City council committee examines conditions at shelters for Chicago migrants

Meeting comes after Mayor Brandon Johnson extends eviction deadline

Tuesday, January 30, 2024
City council committee examines conditions at Chicago migrant shelters
A Chicago City Council committee met to discuss conditions inside migrant shelters.

CHICAGO (WLS) -- Mayor Brandon Johnson's administration has been given some breathing room as the number of migrant buses coming directly from Texas to Chicago has slowed down.

But over 15,000 new arrivals remain at the city's 28 shelters.

"Currently, of the population in shelters, half are eligible for state rental assistance, the other half no longer," said Deputy Mayor of Immigrant, Migrant & Refugee Rights Beatriz Ponce de Leon.

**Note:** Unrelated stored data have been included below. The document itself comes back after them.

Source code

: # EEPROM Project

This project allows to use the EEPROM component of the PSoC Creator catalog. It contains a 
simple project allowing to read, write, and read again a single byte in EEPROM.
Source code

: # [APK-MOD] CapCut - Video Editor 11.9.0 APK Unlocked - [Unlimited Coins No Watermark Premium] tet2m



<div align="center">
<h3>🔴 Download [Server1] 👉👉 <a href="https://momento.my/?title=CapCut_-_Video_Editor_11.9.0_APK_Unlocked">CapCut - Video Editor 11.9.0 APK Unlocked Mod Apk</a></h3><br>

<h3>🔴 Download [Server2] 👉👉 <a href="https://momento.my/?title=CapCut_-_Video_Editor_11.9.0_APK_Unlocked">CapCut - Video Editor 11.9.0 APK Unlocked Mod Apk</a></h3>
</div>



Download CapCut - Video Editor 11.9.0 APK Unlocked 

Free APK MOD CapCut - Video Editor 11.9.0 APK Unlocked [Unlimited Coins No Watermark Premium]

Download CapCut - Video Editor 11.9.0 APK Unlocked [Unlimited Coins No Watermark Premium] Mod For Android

State rental assistance only applies to migrants who entered the system before Nov. 17.

Testifying before the Chicago City Council's Committee on Immigration and Refugee Rights, Johnson administration officials said not only do about 7,500 new arrivals not qualify for rental assistance, but only 1,000 have received work permits so far.

"So, what are we thinking with the 60 day policy? Do we need 90 days, 120?" asked 49th Ward Alderwoman Maria Hadden.

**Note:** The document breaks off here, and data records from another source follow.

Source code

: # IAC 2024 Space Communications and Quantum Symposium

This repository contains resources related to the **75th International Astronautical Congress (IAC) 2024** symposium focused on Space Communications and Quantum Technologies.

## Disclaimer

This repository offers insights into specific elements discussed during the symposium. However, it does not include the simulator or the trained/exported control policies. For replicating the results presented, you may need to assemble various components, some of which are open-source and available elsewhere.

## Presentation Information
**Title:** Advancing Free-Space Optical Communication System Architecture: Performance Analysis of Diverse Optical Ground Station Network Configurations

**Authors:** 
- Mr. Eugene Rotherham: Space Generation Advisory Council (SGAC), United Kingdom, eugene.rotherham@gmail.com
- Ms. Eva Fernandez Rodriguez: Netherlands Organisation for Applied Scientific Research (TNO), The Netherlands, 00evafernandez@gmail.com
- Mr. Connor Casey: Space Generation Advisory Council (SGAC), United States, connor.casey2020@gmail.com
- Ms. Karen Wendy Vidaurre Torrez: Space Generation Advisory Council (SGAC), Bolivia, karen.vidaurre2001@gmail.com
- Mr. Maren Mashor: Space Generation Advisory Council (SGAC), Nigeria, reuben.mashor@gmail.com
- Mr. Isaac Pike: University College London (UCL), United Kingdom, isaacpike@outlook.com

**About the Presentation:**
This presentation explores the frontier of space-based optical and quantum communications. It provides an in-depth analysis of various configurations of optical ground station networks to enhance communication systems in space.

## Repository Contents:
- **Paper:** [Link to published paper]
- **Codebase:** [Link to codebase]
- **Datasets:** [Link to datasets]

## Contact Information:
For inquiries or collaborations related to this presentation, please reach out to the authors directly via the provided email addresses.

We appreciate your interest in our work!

Some members of the public also pleaded with the city this Tuesday to expedite work permits for new arrivals.

RELATED: Mayor Brandon Johnson extends deadline for evicting Chicago migrants from city-run shelters

"No evictions for no one," Rosemary Vega said. "Shelters are a last resort. Let's make sure we do not throw people out of a shelter. Let's make sure we put a plan together to transition them to permanent housing. Let's get them permits."

Some alderpersons questioned whether Johnson's announcement Monday, extending the 60 day shelter eviction policy until March, provides enough time. Ponce de Leon said eviction notices do motivate migrants to leave.

"We did see as we gave out initial 60 days notices, people were able to move out more quickly. The state also worked on ramping up their resettlement efforts," Ponce de Leon said.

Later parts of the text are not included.